+++ Data for processing

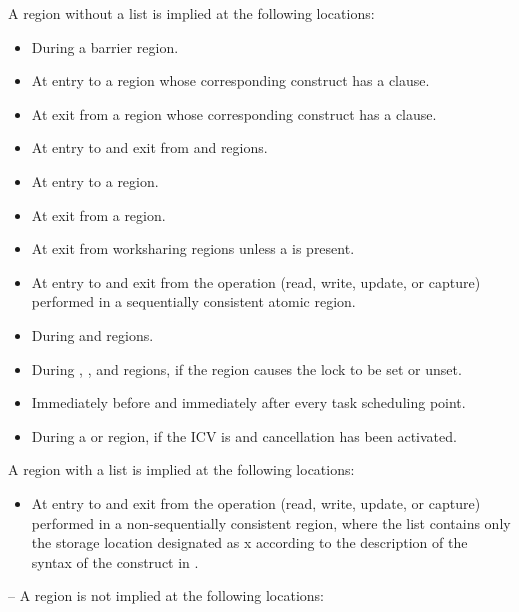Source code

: A  region without a list is implied at the following locations:
\begin{itemize}
\item During a barrier region.
\item At entry to a  region whose corresponding construct has a  clause.
\item At exit from a  region whose corresponding construct has a  clause.
\item At entry to and exit from  and  regions.
\item At entry to a  region. 
\item At exit from a  region. 
\item At exit from worksharing regions unless a  is present.
\item At entry to and exit from the  operation (read, write, update, or capture) 
performed in a sequentially consistent atomic region.
\item During  and  regions.
\item During , ,  
and  regions, if the region causes the lock to be set or unset.
\item Immediately before and immediately after every task scheduling point.
\item During a  or  region, if the  ICV is  and cancellation has been activated.
\end{itemize}

A  region with a list is implied at the following locations:
\begin{itemize}
\item At entry to and exit from the  operation (read, write, update, or capture) 
performed in a non-sequentially consistent  region, where the list contains 
only the storage location designated as x according to the description of the syntax of 
the  construct in 
.
\end{itemize}

\notestart
\noteheader – A  region is not implied at the following locations:

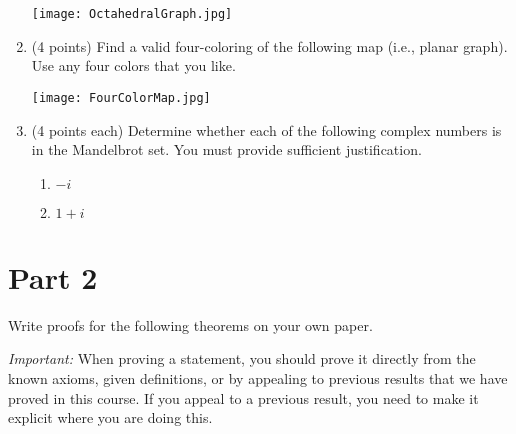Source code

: \documentclass[11pt]{article}
\theoremstyle{definition}
\begin{document}
\begin{enumerate}
\begin{center}
\texttt{[image: OctahedralGraph.jpg]}
\end{center}

\item (4 points) Find a valid four-coloring of the following map (i.e., planar graph).  Use any four colors that you like.

\begin{center}
\texttt{[image: FourColorMap.jpg]}
\end{center}

\item (4 points each)  Determine whether each of the following complex numbers is in the Mandelbrot set.  You must provide sufficient justification.

\begin{enumerate}
\item $-i$
\item $1+i$
\end{enumerate}

\end{enumerate}

\section*{Part 2}

Write proofs for the following theorems on your own paper.

\bigskip

\emph{Important:} When proving a statement, you should prove it directly from the known axioms, given definitions, or by appealing to previous results that we have proved in this course.  If you appeal to a previous result, you need to make it explicit where you are doing this.
\end{document}
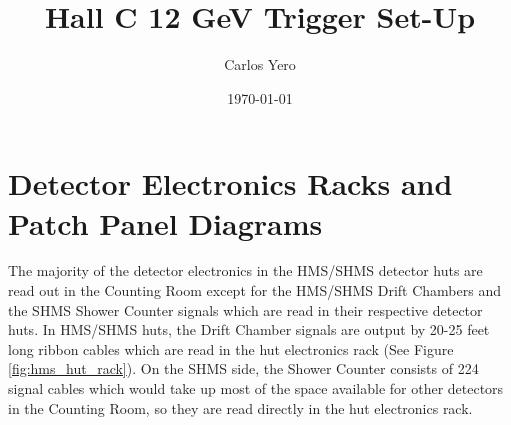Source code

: \documentclass[11pt]{article}
\begin{document}
\newcommand{\hhodthrs}{-44.5 mV }       %
\newcommand{\hhodgate}{60 ns }
\newcommand{\hPrShLo}{-40 mV }
\newcommand{\hPrShHi}{-60 mV }
\newcommand{\hSHLo}{-45 mV }
\newcommand{\hPrShLogate}{30 ns }
\newcommand{\hPrShHigate}{30 ns }
\newcommand{\hSHLogate}{30 ns }
\newcommand{\hcerthrs}{-50 mV }
\newcommand{\hcergate}{30 ns }

\newcommand{\shodthrs}{-30 mV }
\newcommand{\quartzthrs}{-60 mV }
\newcommand{\shodgate}{60 ns } 
\newcommand{\sngcthrs}{-50 mV}
\newcommand{\sngcgate}{30 ns}
\newcommand{\shgcthrs}{-50 mV}
\newcommand{\shgcgate}{30 ns}
\newcommand{\saerthrs}{-50 mV}
\newcommand{\saergate}{30 ns}

\title{\Large \bf{Hall C 12 GeV Trigger Set-Up}}

\author{Carlos Yero}

\date{\today}
\maketitle



\section{Detector Electronics Racks and Patch Panel Diagrams}
The majority of the detector electronics in the HMS/SHMS detector huts are read out in the Counting Room except for the HMS/SHMS Drift
Chambers and the SHMS Shower Counter signals which are read in their respective detector huts. In HMS/SHMS huts, the Drift
Chamber signals are output by 20-25 feet long ribbon cables which are read in the hut electronics rack (See Figure \ref{fig:hms_hut_rack}). On the SHMS
side, the Shower Counter consists of 224 signal cables which would take up most of the space available for other detectors
in the Counting Room, so they are read directly in the hut electronics rack.
\end{document}
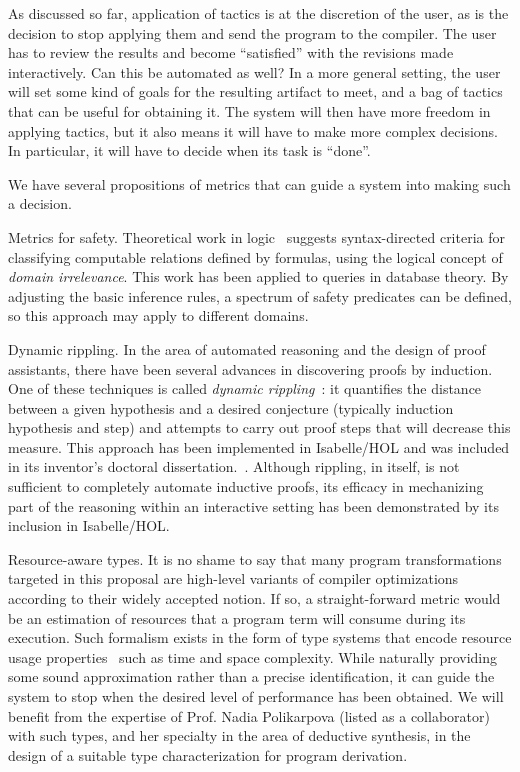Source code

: As discussed so far, application of tactics is at the discretion of the
user, as is the decision to stop applying them and send the program to
the compiler.
The user has to review the results and become ``satisfied'' with the revisions made interactively.
Can this be automated as well?
In a more general setting, the user will set some kind of goals for the
resulting artifact to meet, and a bag of tactics that can be useful for
obtaining it.
The system will then have more freedom in applying tactics, but it also
means it will have to make more complex decisions.
In particular, it will have to decide when its task is ``done''.

We have several propositions of metrics that can guide a system into
making such a decision.

\begin{paragraph}{Metrics for safety.} 
Theoretical work in logic~\cite{MLCS1994/Avron} suggests syntax-directed
criteria for classifying computable relations defined by formulas,
using the logical concept of \emph{domain irrelevance}.
This work has been applied to queries in database theory.
By adjusting the basic inference rules, a spectrum of safety predicates can
be defined, so this approach may apply to different domains.
\end{paragraph}

\begin{paragraph}{Dynamic rippling.}
In the area of automated reasoning and the design of proof assistants,
there have been several advances in discovering proofs by induction.
One of these techniques is called \emph{dynamic rippling}~\cite{Festschrift2017/JohanssonDB10}:
it quantifies the distance between a given hypothesis and a desired conjecture
(typically induction hypothesis and step) and attempts to carry out proof
steps that will decrease this measure.
This approach has been implemented in Isabelle/HOL and was included in
its inventor's doctoral dissertation.~\cite{Thesis2009/Johansson}.
Although rippling, in itself, is not sufficient to completely automate
inductive proofs, its efficacy in mechanizing part of the reasoning
within an interactive setting has been demonstrated by its inclusion
in Isabelle/HOL.
\end{paragraph}

\begin{paragraph}{Resource-aware types.}
It is no shame to say that many program transformations targeted in this
proposal are high-level variants of compiler optimizations according to their widely
accepted notion.
If so, a straight-forward metric would be an estimation of resources
that a program term will consume during its execution.
Such formalism exists in the form of type systems that encode resource
usage properties~\cite{CAV2012/Hoffman} such as time and space complexity.
While naturally providing some sound approximation rather than a precise
identification, it can guide the system to stop when the desired level
of performance has been obtained.
We will benefit from the expertise of Prof. Nadia Polikarpova (listed as a collaborator) with such types, 
and her specialty in the area of deductive synthesis, in the design of a suitable type characterization for program derivation.
\end{paragraph}

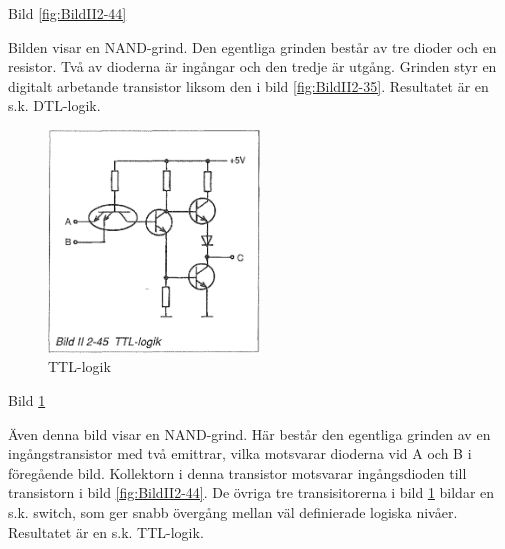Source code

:Bild \ref{fig:BildII2-44}

Bilden visar en NAND-grind. Den egentliga grinden består av tre dioder och en
resistor. Två av dioderna är ingångar och den tredje är utgång. Grinden styr en
digitalt arbetande transistor liksom den i bild \ref{fig:BildII2-35}.
Resultatet är en s.k. DTL-logik.

\begin{figure}
\includegraphics[width=0.5\textwidth]{images/bild_2_2-45}
\caption{TTL-logik}
\label{fig:BildII2-45}
\end{figure}

Bild \ref{fig:BildII2-45}

Även denna bild visar en NAND-grind. Här består den egentliga grinden av en
ingångstransistor med två emittrar, vilka motsvarar dioderna vid A och B i
föregående bild. Kollektorn i denna transistor motsvarar ingångsdioden till
transistorn i bild \ref{fig:BildII2-44}. De övriga tre transisitorerna i bild
\ref{fig:BildII2-45} bildar en s.k. switch, som ger snabb övergång mellan väl
definierade logiska nivåer. Resultatet är en s.k. TTL-logik.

++++++

* [The problem]: Could all the data above be given again exactly, leaving out its images?

* [Result]:
Source code

: A  region without a list is implied at the following locations:
\begin{itemize}
\item During a barrier region.
\item At entry to a  region whose corresponding construct has a  clause.
\item At exit from a  region whose corresponding construct has a  clause.
\item At entry to and exit from  and  regions.
\item At entry to a  region. 
\item At exit from a  region. 
\item At exit from worksharing regions unless a  is present.
\item At entry to and exit from the  operation (read, write, update, or capture) 
performed in a sequentially consistent atomic region.
\item During  and  regions.
\item During , ,  
and  regions, if the region causes the lock to be set or unset.
\item Immediately before and immediately after every task scheduling point.
\item During a  or  region, if the  ICV is  and cancellation has been activated.
\end{itemize}

A  region with a list is implied at the following locations:
\begin{itemize}
\item At entry to and exit from the  operation (read, write, update, or capture) 
performed in a non-sequentially consistent  region, where the list contains 
only the storage location designated as x according to the description of the syntax of 
the  construct in 
.
\end{itemize}

\notestart
\noteheader – A  region is not implied at the following locations:

Source code

: \documentclass[11pt]{article}
\theoremstyle{definition}
\begin{document}
\begin{enumerate}
\begin{center}
\texttt{[image: OctahedralGraph.jpg]}
\end{center}

\item (4 points) Find a valid four-coloring of the following map (i.e., planar graph).  Use any four colors that you like.

\begin{center}
\texttt{[image: FourColorMap.jpg]}
\end{center}

\item (4 points each)  Determine whether each of the following complex numbers is in the Mandelbrot set.  You must provide sufficient justification.

\begin{enumerate}
\item $-i$
\item $1+i$
\end{enumerate}

\end{enumerate}

\section*{Part 2}

Write proofs for the following theorems on your own paper.

\bigskip

\emph{Important:} When proving a statement, you should prove it directly from the known axioms, given definitions, or by appealing to previous results that we have proved in this course.  If you appeal to a previous result, you need to make it explicit where you are doing this.
\end{document}
Source code

: \documentclass[11pt]{article}
\begin{document}
\newcommand{\hhodthrs}{-44.5 mV }       %
\newcommand{\hhodgate}{60 ns }
\newcommand{\hPrShLo}{-40 mV }
\newcommand{\hPrShHi}{-60 mV }
\newcommand{\hSHLo}{-45 mV }
\newcommand{\hPrShLogate}{30 ns }
\newcommand{\hPrShHigate}{30 ns }
\newcommand{\hSHLogate}{30 ns }
\newcommand{\hcerthrs}{-50 mV }
\newcommand{\hcergate}{30 ns }

\newcommand{\shodthrs}{-30 mV }
\newcommand{\quartzthrs}{-60 mV }
\newcommand{\shodgate}{60 ns } 
\newcommand{\sngcthrs}{-50 mV}
\newcommand{\sngcgate}{30 ns}
\newcommand{\shgcthrs}{-50 mV}
\newcommand{\shgcgate}{30 ns}
\newcommand{\saerthrs}{-50 mV}
\newcommand{\saergate}{30 ns}

\title{\Large \bf{Hall C 12 GeV Trigger Set-Up}}

\author{Carlos Yero}

\date{\today}
\maketitle



\section{Detector Electronics Racks and Patch Panel Diagrams}
The majority of the detector electronics in the HMS/SHMS detector huts are read out in the Counting Room except for the HMS/SHMS Drift
Chambers and the SHMS Shower Counter signals which are read in their respective detector huts. In HMS/SHMS huts, the Drift
Chamber signals are output by 20-25 feet long ribbon cables which are read in the hut electronics rack (See Figure \ref{fig:hms_hut_rack}). On the SHMS
side, the Shower Counter consists of 224 signal cables which would take up most of the space available for other detectors
in the Counting Room, so they are read directly in the hut electronics rack.
\end{document}
Source code

: As discussed so far, application of tactics is at the discretion of the
user, as is the decision to stop applying them and send the program to
the compiler.
The user has to review the results and become ``satisfied'' with the revisions made interactively.
Can this be automated as well?
In a more general setting, the user will set some kind of goals for the
resulting artifact to meet, and a bag of tactics that can be useful for
obtaining it.
The system will then have more freedom in applying tactics, but it also
means it will have to make more complex decisions.
In particular, it will have to decide when its task is ``done''.

We have several propositions of metrics that can guide a system into
making such a decision.

\begin{paragraph}{Metrics for safety.} 
Theoretical work in logic~\cite{MLCS1994/Avron} suggests syntax-directed
criteria for classifying computable relations defined by formulas,
using the logical concept of \emph{domain irrelevance}.
This work has been applied to queries in database theory.
By adjusting the basic inference rules, a spectrum of safety predicates can
be defined, so this approach may apply to different domains.
\end{paragraph}

\begin{paragraph}{Dynamic rippling.}
In the area of automated reasoning and the design of proof assistants,
there have been several advances in discovering proofs by induction.
One of these techniques is called \emph{dynamic rippling}~\cite{Festschrift2017/JohanssonDB10}:
it quantifies the distance between a given hypothesis and a desired conjecture
(typically induction hypothesis and step) and attempts to carry out proof
steps that will decrease this measure.
This approach has been implemented in Isabelle/HOL and was included in
its inventor's doctoral dissertation.~\cite{Thesis2009/Johansson}.
Although rippling, in itself, is not sufficient to completely automate
inductive proofs, its efficacy in mechanizing part of the reasoning
within an interactive setting has been demonstrated by its inclusion
in Isabelle/HOL.
\end{paragraph}

\begin{paragraph}{Resource-aware types.}
It is no shame to say that many program transformations targeted in this
proposal are high-level variants of compiler optimizations according to their widely
accepted notion.
If so, a straight-forward metric would be an estimation of resources
that a program term will consume during its execution.
Such formalism exists in the form of type systems that encode resource
usage properties~\cite{CAV2012/Hoffman} such as time and space complexity.
While naturally providing some sound approximation rather than a precise
identification, it can guide the system to stop when the desired level
of performance has been obtained.
We will benefit from the expertise of Prof. Nadia Polikarpova (listed as a collaborator) with such types, 
and her specialty in the area of deductive synthesis, in the design of a suitable type characterization for program derivation.
\end{paragraph}

Source code

:Bild \ref{fig:BildII2-44}

Bilden visar en NAND-grind. Den egentliga grinden består av tre dioder och en
resistor. Två av dioderna är ingångar och den tredje är utgång. Grinden styr en
digitalt arbetande transistor liksom den i bild \ref{fig:BildII2-35}.
Resultatet är en s.k. DTL-logik.

\begin{figure}
\includegraphics[width=0.5\textwidth]{images/bild_2_2-45}
\caption{TTL-logik}
\label{fig:BildII2-45}
\end{figure}

Bild \ref{fig:BildII2-45}

Även denna bild visar en NAND-grind. Här består den egentliga grinden av en
ingångstransistor med två emittrar, vilka motsvarar dioderna vid A och B i
föregående bild. Kollektorn i denna transistor motsvarar ingångsdioden till
transistorn i bild \ref{fig:BildII2-44}. De övriga tre transisitorerna i bild
\ref{fig:BildII2-45} bildar en s.k. switch, som ger snabb övergång mellan väl
definierade logiska nivåer. Resultatet är en s.k. TTL-logik.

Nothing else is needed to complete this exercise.